And ignore that why I use print and stream redirection > to create dart_blob.json, I am lazy 😆

einsitang commented 3 months ago

no.... I cheked before, the "py_test_image.json"(python.#1) and "dart_origin_img_mat.json"(dart.#1) files with same md5 value, that mean originImgMat(dart) and original_image(python) is 100% the same data

img = cv2.imdecode(img,cv2.IMREAD_COLOR)  // img
...
cv2.copyMakeBorder(original_image,0,length-height,0,length-width,cv2.BORDER_CONSTANT, value=(114, 114, 114)) // original_image

img and original_image is same instance , just because I made a mistake copying the code,but only the show code , not the work code

here is the code with kaggle notebook , and work fine , this is why I'am follow python script to make flutter code logic

rainyl commented 3 months ago

Allright, then the only suggestion I can give you is to check the value of blob in python.

image

As you can see, your image starts with 255, and the padding values of left and top are all zeros, then you scaled it with scalefactor=1 / 255, so blob should starts with 1.0, however,

image

this shows it's started with the values <1.0, which is definitely incorrect.

einsitang commented 3 months ago

I just synchronization the python and flutter logic code , and ..... I'am make a mistake, the problem precisely is not about copyMakeBorder and blobFromImage , the previously reported problem was due to an error in the debugging process.

The problems I'm struggling with really don't happen here.

we can skip the topic about copyMakeBorder and blobFromImage ...

einsitang commented 3 months ago

the problem may on next step :

image

I don't know how do this on my flutter code , that could be the real problem of tensorflow with not correct input

einsitang commented 3 months ago

this shows it's started with the values <1.0, which is definitely incorrect.
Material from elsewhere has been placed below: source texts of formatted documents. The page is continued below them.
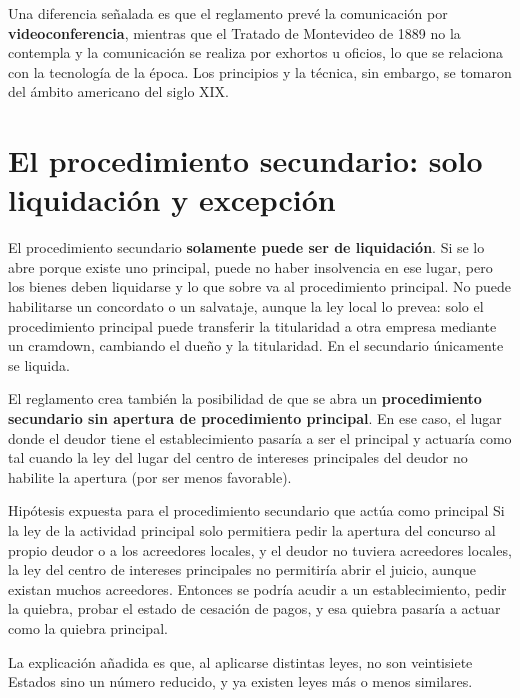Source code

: \documentclass[12pt,oneside]{book}
\begin{document}
Una diferencia señalada es que el reglamento prevé la comunicación por \textbf{videoconferencia}, mientras que el Tratado de Montevideo de 1889 no la contempla y la comunicación se realiza por exhortos u oficios, lo que se relaciona con la tecnología de la época. Los principios y la técnica, sin embargo, se tomaron del ámbito americano del siglo XIX.

\section{El procedimiento secundario: solo liquidación y excepción}

El procedimiento secundario \textbf{solamente puede ser de liquidación}. Si se lo abre porque existe uno principal, puede no haber insolvencia en ese lugar, pero los bienes deben liquidarse y lo que sobre va al procedimiento principal. No puede habilitarse un concordato o un salvataje, aunque la ley local lo prevea: solo el procedimiento principal puede transferir la titularidad a otra empresa mediante un cramdown, cambiando el dueño y la titularidad. En el secundario únicamente se liquida.

El reglamento crea también la posibilidad de que se abra un \textbf{procedimiento secundario sin apertura de procedimiento principal}. En ese caso, el lugar donde el deudor tiene el establecimiento pasaría a ser el principal y actuaría como tal cuando la ley del lugar del centro de intereses principales del deudor no habilite la apertura (por ser menos favorable).

\begin{example}{Hipótesis expuesta para el procedimiento secundario que actúa como principal}
Si la ley de la actividad principal solo permitiera pedir la apertura del concurso al propio deudor o a los acreedores locales, y el deudor no tuviera acreedores locales, la ley del centro de intereses principales no permitiría abrir el juicio, aunque existan muchos acreedores. Entonces se podría acudir a un establecimiento, pedir la quiebra, probar el estado de cesación de pagos, y esa quiebra pasaría a actuar como la quiebra principal.
\end{example}

La explicación añadida es que, al aplicarse distintas leyes, no son veintisiete Estados sino un número reducido, y ya existen leyes más o menos similares.
\end{document}

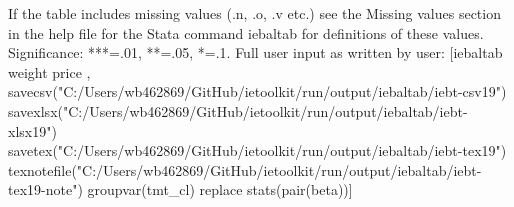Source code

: If the table includes missing values (.n, .o, .v etc.) see the Missing values section in the help file for the Stata command iebaltab for definitions of these values. Significance: ***=.01, **=.05, *=.1. Full user input as written by user: [iebaltab weight price , savecsv("C:/Users/wb462869/GitHub/ietoolkit/run/output/iebaltab/iebt-csv19") savexlsx("C:/Users/wb462869/GitHub/ietoolkit/run/output/iebaltab/iebt-xlsx19") savetex("C:/Users/wb462869/GitHub/ietoolkit/run/output/iebaltab/iebt-tex19") texnotefile("C:/Users/wb462869/GitHub/ietoolkit/run/output/iebaltab/iebt-tex19-note") groupvar(tmt\_cl) replace stats(pair(beta))] 
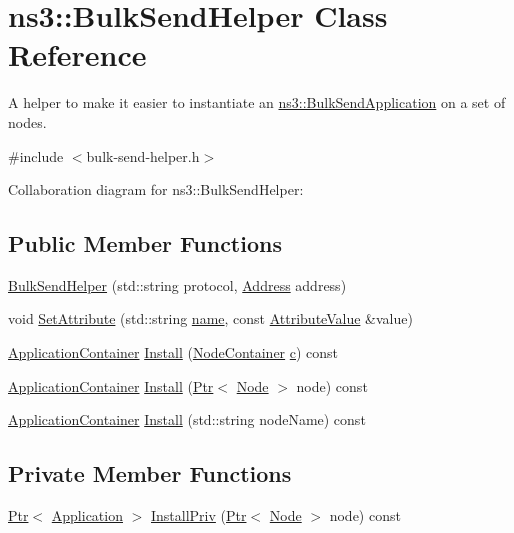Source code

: \hypertarget{classns3_1_1BulkSendHelper}{}\section{ns3\+:\+:Bulk\+Send\+Helper Class Reference}
\label{classns3_1_1BulkSendHelper}


A helper to make it easier to instantiate an \hyperlink{classns3_1_1BulkSendApplication}{ns3\+::\+Bulk\+Send\+Application} on a set of nodes.  




{\ttfamily \#include $<$bulk-\/send-\/helper.\+h$>$}



Collaboration diagram for ns3\+:\+:Bulk\+Send\+Helper\+:
\subsection*{Public Member Functions}
\begin{DoxyCompactItemize}
\item 
\hyperlink{classns3_1_1BulkSendHelper_ad2ce134f59fa593314538b8731ae6977}{Bulk\+Send\+Helper} (std\+::string protocol, \hyperlink{classns3_1_1Address}{Address} address)
\item 
void \hyperlink{classns3_1_1BulkSendHelper_a18d20e1c180046edd5ee03c67d15c1bf}{Set\+Attribute} (std\+::string \hyperlink{generate__test__data__lte__spectrum__model_8m_ab74e6bf80237ddc4109968cedc58c151}{name}, const \hyperlink{classns3_1_1AttributeValue}{Attribute\+Value} \&value)
\item 
\hyperlink{classns3_1_1ApplicationContainer}{Application\+Container} \hyperlink{classns3_1_1BulkSendHelper_ad00bd97043d10f38d2a93384468f787b}{Install} (\hyperlink{classns3_1_1NodeContainer}{Node\+Container} \hyperlink{mmwave_2model_2fading-traces_2fading__trace__generator_8m_ae0323a9039add2978bf5b49550572c7c}{c}) const 
\item 
\hyperlink{classns3_1_1ApplicationContainer}{Application\+Container} \hyperlink{classns3_1_1BulkSendHelper_adcc985ebc913a45450ca78dcd1096e63}{Install} (\hyperlink{classns3_1_1Ptr}{Ptr}$<$ \hyperlink{classns3_1_1Node}{Node} $>$ node) const 
\item 
\hyperlink{classns3_1_1ApplicationContainer}{Application\+Container} \hyperlink{classns3_1_1BulkSendHelper_a575eb2680a423c20b202a7d0a1a8cc73}{Install} (std\+::string node\+Name) const 
\end{DoxyCompactItemize}
\subsection*{Private Member Functions}
\begin{DoxyCompactItemize}
\item 
\hyperlink{classns3_1_1Ptr}{Ptr}$<$ \hyperlink{classns3_1_1Application}{Application} $>$ \hyperlink{classns3_1_1BulkSendHelper_af37244b494c47188464fe9a6f5b60768}{Install\+Priv} (\hyperlink{classns3_1_1Ptr}{Ptr}$<$ \hyperlink{classns3_1_1Node}{Node} $>$ node) const 
\end{DoxyCompactItemize}
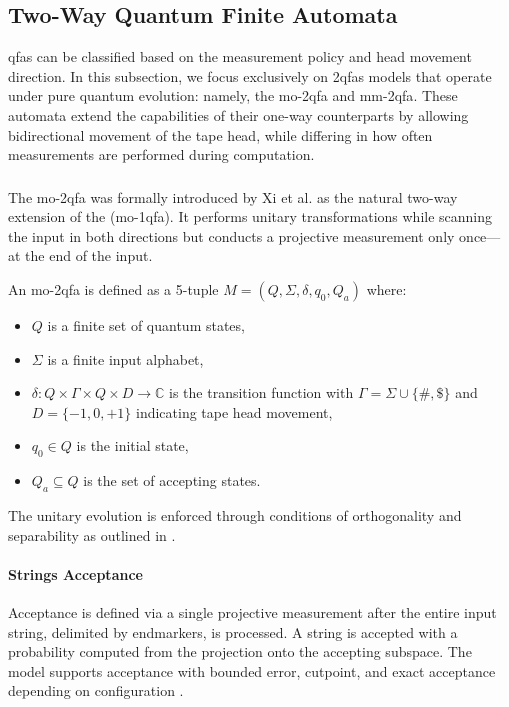 \subsection{Two-Way Quantum Finite Automata}
\label{sec:2-way-qfa}

\glspl{qfa} can be classified based on the measurement policy and head movement direction. In this subsection, we focus exclusively on \glspl{2qfa} models that operate under pure quantum evolution: namely, the \gls{mo-2qfa} and \gls{mm-2qfa}. These automata extend the capabilities of their one-way counterparts by allowing bidirectional movement of the tape head, while differing in how often measurements are performed during computation.

\subsubsection{}

The \gls{mo-2qfa} was formally introduced by Xi et al. \cite{xi2008some} as the natural two-way extension of the (\gls{mo-1qfa}). It performs unitary transformations while scanning the input in both directions but conducts a projective measurement only once—at the end of the input.

\begin{definition}
     An \gls{mo-2qfa} is defined as a 5-tuple $M = (Q, \Sigma, \delta, q_0, Q_a)$ where:
\begin{itemize}
    \item $Q$ is a finite set of quantum states,
    \item $\Sigma$ is a finite input alphabet,
    \item $\delta: Q \times \Gamma \times Q \times D \to \mathbb{C}$ is the transition function with $\Gamma = \Sigma \cup \{\#, \$\}$ and $D = \{-1, 0, +1\}$ indicating tape head movement,
    \item $q_0 \in Q$ is the initial state,
    \item $Q_a \subseteq Q$ is the set of accepting states.
\end{itemize}
\end{definition}

The unitary evolution is enforced through conditions of orthogonality and separability as outlined in \cite{xi2008some}.

\paragraph{Strings Acceptance} Acceptance is defined via a single projective measurement after the entire input string, delimited by endmarkers, is processed. A string is accepted with a probability computed from the projection onto the accepting subspace. The model supports acceptance with bounded error, cutpoint, and exact acceptance depending on configuration \cite{xi2008some}.

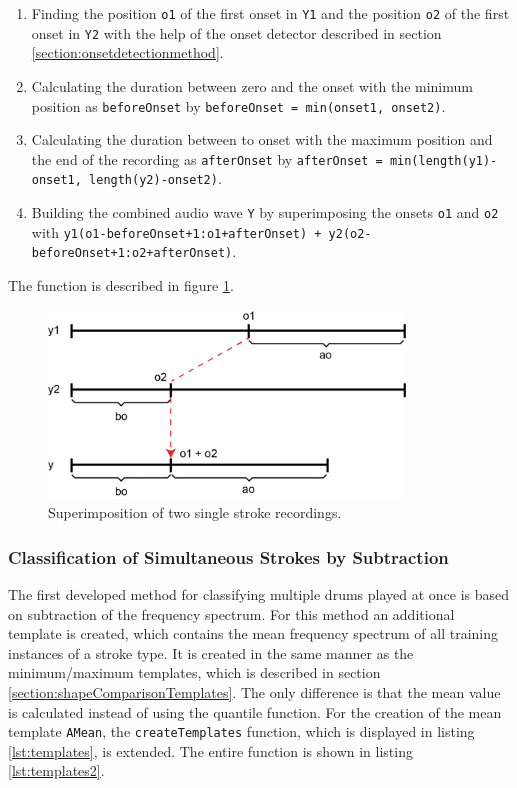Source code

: \begin{enumerate}
  \item Finding the position \lstinline{o1} of the first onset in \lstinline{Y1} and the position \lstinline{o2} of the first onset in \lstinline{Y2} with the help of the onset detector described in section \ref{section:onsetdetectionmethod}.
	\item Calculating the duration between zero and the onset with the minimum position as \lstinline{beforeOnset} by \lstinline{beforeOnset = min(onset1, onset2)}.
	\item Calculating the duration between to onset with the maximum position and the end of the recording as \lstinline{afterOnset} by \lstinline{afterOnset = min(length(y1)-onset1, length(y2)-onset2)}.
	\item Building the combined audio wave \lstinline{Y} by superimposing the onsets \lstinline{o1} and \lstinline{o2} with \lstinline{y1(o1-beforeOnset+1:o1+afterOnset) + y2(o2-beforeOnset+1:o2+afterOnset)}.
\end{enumerate}

The function is described in figure \ref{fig:superimpose}.

\begin{figure}[htb]
	\centering
	\includegraphics[height=5cm]{images/superimposition.png}
	\caption{Superimposition of two single stroke recordings.}
	\label{fig:superimpose}
\end{figure}

\subsubsection{Classification of Simultaneous Strokes by Subtraction}

The first developed method for classifying multiple drums played at once is based on subtraction of the frequency spectrum. For this method an additional template is created, which contains the mean frequency spectrum of all training instances of a stroke type. It is created in the same manner as the minimum/maximum templates, which is described in section \ref{section:shapeComparisonTemplates}. The only difference is that the mean value is calculated instead of using the quantile function. For the creation of the mean template \lstinline{AMean}, the \lstinline{createTemplates} function, which is displayed in listing \ref{lst:templates}, is extended. The entire function is shown in listing \ref{lst:templates2}.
yes,I think my dart code has changed and output json logs many times before, but I took a cache and didn't notice it, so it's not actually the same logic when compared to python

var dx = (length - oWidth) ~/ 2;
var dy = (length - oHeight) ~/ 2;
cv.Mat scaleImgMat = cv.copyMakeBorder(originImgMat, dy,dy,dx,dx, cv.BORDER_CONSTANT,
    value: cv.Scalar(114, 114, 114, 0));
// dump json
cv.Mat scaleImgMat = cv.copyMakeBorder(originImgMat,0,length-height,0,length-width, cv.BORDER_CONSTANT,
    value: cv.Scalar(114, 114, 114, 0));
// dump json
rainyl commented 3 months ago

I don't know how do this on my flutter code , that could be the real problem of tensorflow with not truely input

Yes, it could be the problem.

It's frustrating that dart has no usable multi-dimensional array libraries like numpy, and this is out of the scope of this package. I am not sure whether Mat.reshape will do the right things, opencv_dart v1.2.0 added the wrapper for https://docs.opencv.org/4.x/d3/d63/classcv_1_1Mat.html#ab2e41a510891e548f744832cf9b8ab89 , you can upgrade to v1.2.0 and pass a list of dimensions to Mat.reshape to see whether it works, again, I am not sure.

And note that there are many breaking changes in v1.2.0, you may need to change your code.

Edit: @einsitang take a look at https://answers.opencv.org/question/226929/how-could-i-change-memory-layout-from-hwc-to-chw/ kind of tricky but may works.

einsitang commented 3 months ago

thanks very much.

I found another lib tensor_dart , but just only can handle 2D matrix , that is why I skip this step to checked before step.

einsitang commented 3 months ago

I don't know how do this on my flutter code , that could be the real problem of tensorflow with not truely input

Yes, it could be the problem.

It's frustrating that dart has no usable multi-dimensional array libraries like numpy, and this is out of the scope of this package. I am not sure whether Mat.reshape will do the right things, opencv_dart v1.2.0 added the wrapper for https://docs.opencv.org/4.x/d3/d63/classcv_1_1Mat.html#ab2e41a510891e548f744832cf9b8ab89 , you can upgrade to v1.2.0 and pass a list of dimensions to Mat.reshape to see whether it works, again, I am not sure.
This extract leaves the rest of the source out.